The Board answered issue (a) in the negative, finding instead that the permitted scope of review was very narrow. It held that:
- the Supreme Court "cannot, under the guise of public policy, reopen issues relating to the meaning and effect of the contract or whether it complies with a regulatory or legislative scheme";1112 and
- where the arbitral tribunal has expressly enquired into circumstances suggesting illegality, and sets out their reasons for holding as a matter of fact and law that there was no illegality, that decision could not subsequently be reviewed on appeal.13
Relying on AJU v AJT, and whilst finding that the guidance in Soleimany v Soleimany contained in it has "rightly not been followed", the Board did nevertheless find that that ratio of Soleimany v Soleimany was consistent with the position that "if an arbitral tribunal decides that an agreement is illegal, but makes an award which enforces the agreement, the court is entitled to set aside the award". 14
The decision in Betamax is significant by reason of the fact that it pits the scope of application of the public policy exception against the principle of the finality of awards; and, in doing so, carves out a very specific sub-rule.
On first glance, the Board's finding clearly subordinates the application of the public policy ground to the desire for finality in arbitral awards — and, as a result, has been heralded as a pro-arbitration decision. It found:
"the arbitral tribunal's decision on fact and on law is a decision for the arbitral tribunal, if within its jurisdiction; if it holds that the contract is not illegal, then that decision will be final, in the absence of fraud, a breach of natural justice or any other vitiating factor. There may be some exceptional cases, where the court under the Model Law provision may be entitled to review the decision on legality, but it is not easy to think of such a case arising in practice" (emphasis added).15
However, this bar to a review is very specific and limited to cases in which:
- "the arbitral tribunal has expressly considered issues which have required the arbitral tribunal to inquire into circumstances suggesting illegality"; and
- "set out their reasons for holding as a matter of fact and of law that there was no illegality" (emphasis added).16
This limitation to the bar to a review must be put in context. The bar only applies when the court of supervisory jurisdiction is effectively asked to reconsider a point on which the tribunal has already rendered a decision. This is only likely to occur when the governing law of the contract is the same law under which any public policy objection falls to be assessed by the court of supervisory jurisdiction at the seat of the arbitration. In Betamax, the governing law was Mauritian law, and the public policy objection was assessed by a Mauritian court in its capacity as the court of supervisory jurisdiction as a matter of Mauritian law.

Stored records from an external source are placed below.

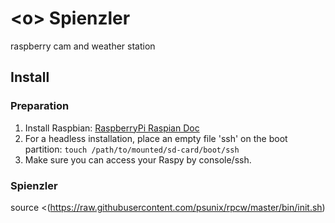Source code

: # \<o> Spienzler
raspberry cam and weather station

## Install

### Preparation

1. Install Raspbian: [RaspberryPi Raspian Doc](https://www.raspberrypi.org/documentation/installation/installing-images/)
1. For a headless installation, place an empty file 'ssh' on the boot partition: 
  `touch /path/to/mounted/sd-card/boot/ssh`
1. Make sure you can access your Raspy by console/ssh.

### Spienzler

source <(https://raw.githubusercontent.com/psunix/rpcw/master/bin/init.sh)
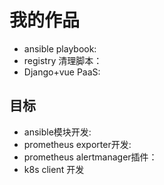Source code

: # 我的作品

* ansible playbook:
* registry 清理脚本：
* Django+vue PaaS:

## 目标
* ansible模块开发:
* prometheus exporter开发:
* prometheus alertmanager插件：
* k8s client 开发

The direct relevance of the Betamax decision is therefore likely to be limited to situations where the governing law of the contract and the law of the seat coincide. And it is indeed difficult to conceive of situations where a tribunal would be called upon to determine the legality of a contract under a law other than that which applies to the contract in question. For instance, a Mauritius-seated tribunal determining a dispute under an English law-governed contract would not normally be expected to consider, let alone rule on, Mauritius law-based arguments as to why the contract might be invalid as a matter of Mauritian law. That would serve no purpose and would be irrelevant to the English law result the tribunal is tasked with reaching. In this situation, the decision in Betamax would not apply by reason of the English- and Mauritian-law 'mismatch'.17
However, the applicability of the Betamax decision is less clear in situations where a tribunal (for whatever reason) renders a finding on lack of illegality under the law of seat, even when the law of the seat differs from the law governing the underlying contract. Such situations may be rare but cannot be excluded. For instance, tribunals may be asked or prompted to engage in such an exercise either because the law applicable to the contract is not expressly stated or is unclear, or where terms in the contract themselves invite an assessment of legality under the law of another state.

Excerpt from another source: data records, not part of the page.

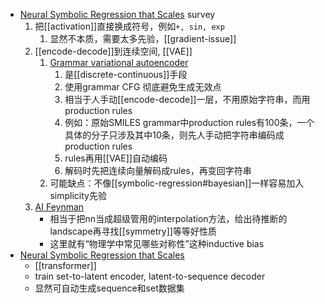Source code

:- [Neural Symbolic Regression that Scales](https://arxiv.org/pdf/2106.06427.pdf) survey
  1. 把[[activation]]直接换成符号，例如`+, sin, exp`
     1. 显然不本质，需要太多先验，[[gradient-issue]]
  2. [[encode-decode]]到连续空间, [[VAE]]
     1. [Grammar variational autoencoder](http://proceedings.mlr.press/v70/kusner17a/kusner17a.pdf)
        1. 是[[discrete-continuous]]手段
        2. 使用grammar CFG 彻底避免生成无效点
        3. 相当于人手动[[encode-decode]]一层，不用原始字符串，而用production rules
        4. 例如：原始SMILES grammar中production rules有100条，一个具体的分子只涉及其中10条，则先人手动把字符串编码成production rules
        5. rules再用[[VAE]]自动编码
        6. 解码时先把连续向量解码成rules，再变回字符串
     2. 可能缺点：不像[[symbolic-regression#bayesian]]一样容易加入simplicity先验
  3. [AI Feynman](https://www.ncbi.nlm.nih.gov/pmc/articles/PMC7159912/pdf/aay2631.pdf)
     - 相当于把nn当成超级管用的interpolation方法，给出待推断的landscape再寻找[[symmetry]]等等好性质
     - 这里就有“物理学中常见哪些对称性”这种inductive bias
- [Neural Symbolic Regression that Scales](https://arxiv.org/pdf/2106.06427.pdf)
  - [[transformer]]
  - train set-to-latent encoder, latent-to-sequence decoder
  - 显然可自动生成sequence和set数据集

Further, our experience suggests that when a party adopts an all-or-nothing approach and argues illegality based not only on the basis of the law applicable to the contract, but also on the basis of the law of the seat, tribunals feel constrained to respond in kind, rendering findings on such arguments on an alternative or "in any event" basis. In such circumstances, it is unclear how the bar to considering whether or not to set-aside the award would operate where the tribunal may have rendered a finding it was not strictly "required" to do (as part of the first condition). Whilst, on one view, the rule set out in the Betamax decision would apply since the tribunal would have considered and ruled on the issue of illegality, it would conceivably be arguable either way.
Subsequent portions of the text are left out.